DOMParser: parseFromString() method
Baseline
Widely available
This feature is well established and works across many devices and browser versions. It’s been available across browsers since July 2015.
Warning: This method parses its input as HTML, writing the result into the DOM. APIs like this are known as injection sinks, and are potentially a vector for cross-site-scripting (XSS) attacks, if the input originally came from an attacker.
You can mitigate this risk by always passing TrustedHTML
objects instead of strings and enforcing trusted types.

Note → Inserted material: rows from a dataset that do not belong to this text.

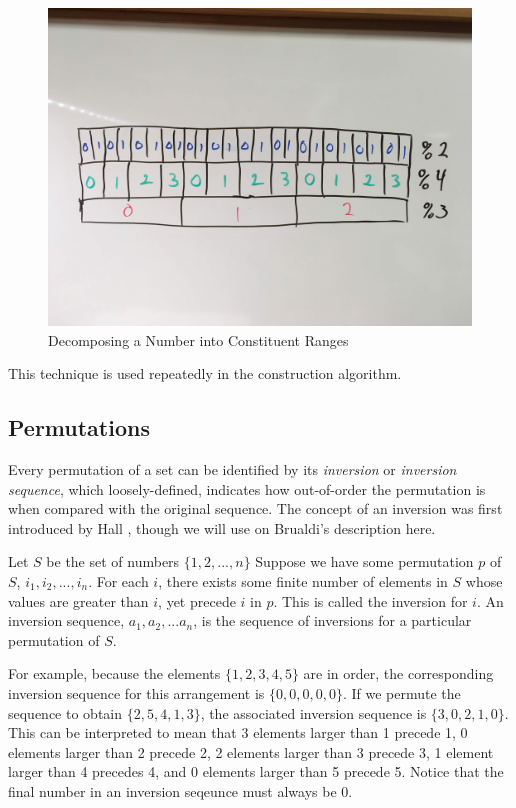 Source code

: \begin{figure}
\centering
\centerline{\includegraphics[origin=c,width=12cm]{../figures/interval-breakdown.jpg}}
\caption{Decomposing a Number into Constituent Ranges}
\label{fig:interval_breakdown}
\end{figure}

This technique is used repeatedly in the construction algorithm.

\subsection{Permutations}

Every permutation of a set can be identified by its \textit{inversion} or \textit{inversion sequence}, which loosely-defined, indicates how out-of-order the permutation is when compared with the original sequence. The concept of an inversion was first introduced by Hall \cite{hall_automorphisms_1962}, though we will use on Brualdi's description \cite{brualdi_introductory_2010} here.

Let $S$ be the set of numbers $\{1, 2, ..., n\}$ Suppose we have some permutation $p$ of $S$, $i_1, i_2, ..., i_n$. For each $i$, there exists some finite number of elements in $S$ whose values are greater than $i$, yet precede $i$ in $p$. This is called the inversion for $i$. An inversion sequence, $a_1, a_2, ... a_n$, is the sequence of inversions for a particular permutation of $S$.

For example, because the elements $\{1, 2, 3, 4, 5\}$ are in order, the corresponding inversion sequence for this arrangement is $\{0, 0, 0, 0, 0\}$. If we permute the sequence to obtain $\{2, 5, 4, 1, 3\}$, the associated inversion sequence is $\{3, 0, 2, 1, 0\}$. This can be interpreted to mean that 3 elements larger than 1 precede 1, 0 elements larger than 2 precede 2, 2 elements larger than 3 precede 3, 1 element larger than 4 precedes 4, and 0 elements larger than 5 precede 5. Notice that the final number in an inversion seqeunce must always be 0.


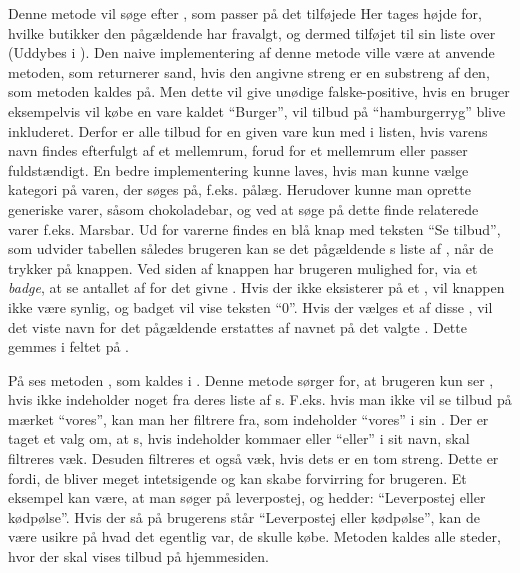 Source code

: Denne metode vil søge efter , som passer på det tilføjede 
Her tages højde for, hvilke butikker den pågældende  har fravalgt, og dermed tilføjet til sin liste over  (Uddybes i ).
Den naive implementering af denne metode ville være at anvende  metoden, som returnerer sand, hvis den angivne streng er en substreng af den, som metoden kaldes på. 
Men dette vil give unødige falske-positive, hvis en bruger eksempelvis vil købe en vare kaldet ``Burger'', vil tilbud på ``hamburgerryg'' blive inkluderet.
Derfor er alle tilbud for en given vare kun med i listen, hvis varens navn findes efterfulgt af et mellemrum, forud for et mellemrum eller passer fuldstændigt.
En bedre implementering kunne laves, hvis man kunne vælge kategori på varen, der søges på, f.eks. pålæg.
Herudover kunne man oprette generiske varer, såsom chokoladebar, og ved at søge på dette finde relaterede varer f.eks. Marsbar.
Ud for varerne findes en blå knap med teksten ``Se tilbud'', som udvider tabellen således brugeren kan se det pågældende s liste af , når de trykker på knappen.
Ved siden af knappen har brugeren mulighed for, via et \textit{badge}, at se antallet af  for det givne .
Hvis der ikke eksisterer  på et , vil knappen ikke være synlig, og badget vil vise teksten ``0''.
Hvis der vælges et af disse , vil det viste navn for det pågældende  erstattes af navnet på det valgte .
Dette gemmes i feltet  på .

På  ses metoden , som kaldes i . 
Denne metode sørger for, at brugeren kun ser , hvis  ikke indeholder noget fra deres liste af s.
F.eks. hvis man ikke vil se tilbud på mærket ``vores'', kan man her filtrere  fra, som indeholder ``vores'' i sin . 
Der er taget et valg om, at s, hvis  indeholder kommaer eller ``eller'' i sit navn, skal filtreres væk.
Desuden filtreres et  også væk, hvis dets  er en tom streng.
Dette er fordi, de bliver meget intetsigende og kan skabe forvirring for brugeren. 
Et eksempel kan være, at man søger på leverpostej, og  hedder: ``Leverpostej eller kødpølse''. 
Hvis der så på brugerens  står ``Leverpostej eller kødpølse'', kan de være usikre på hvad det egentlig var, de skulle købe. 
Metoden kaldes alle steder, hvor der skal vises tilbud på hjemmesiden.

See Security considerations for more information.
The parseFromString()
method of the DOMParser
interface parses an input containing either HTML or XML, returning a Document
with the type given in the contentType
property.
Note:
The Document.parseHTMLUnsafe()
static method provides an ergonomic alternative for parsing HTML markup into a Document
.
Syntax
parseFromString(input, mimeType)
Parameters
input
-
A
TrustedHTML
or string instance defining HTML to be parsed. The markup must contain either an HTML, XML, XHTML, or SVG document. mimeType
-
A string that specifies whether the XML parser or the HTML parser is used to parse the string.
Allowed values are:
text/html
text/xml
application/xml
application/xhtml+xml
image/svg+xml
Return value
A Document
with contentType
matching the given mimeType
.
Note:
The browser may actually return an HTMLDocument
or XMLDocument
object.
These derive from Document
and add no attributes: they are essentially equivalent.
Exceptions
TypeError
-
This is thrown when:
mimeType
is passed a value that is not one of the allowed values.input
is passed a string value when Trusted Types are enforced by a CSP and no default policy is defined.
Description
The parseFromString()
method parses an input containing either HTML or XML, returning a Document
with the contentType
matching the mimeType
.
This Document
contains a complete in-memory DOM that is separate from the main document in the associated page.
If the mimeType
is text/html
the input is parsed as HTML and <script>
elements are marked as non-executable, events are not fired, and event handlers aren't called to run inline scripts.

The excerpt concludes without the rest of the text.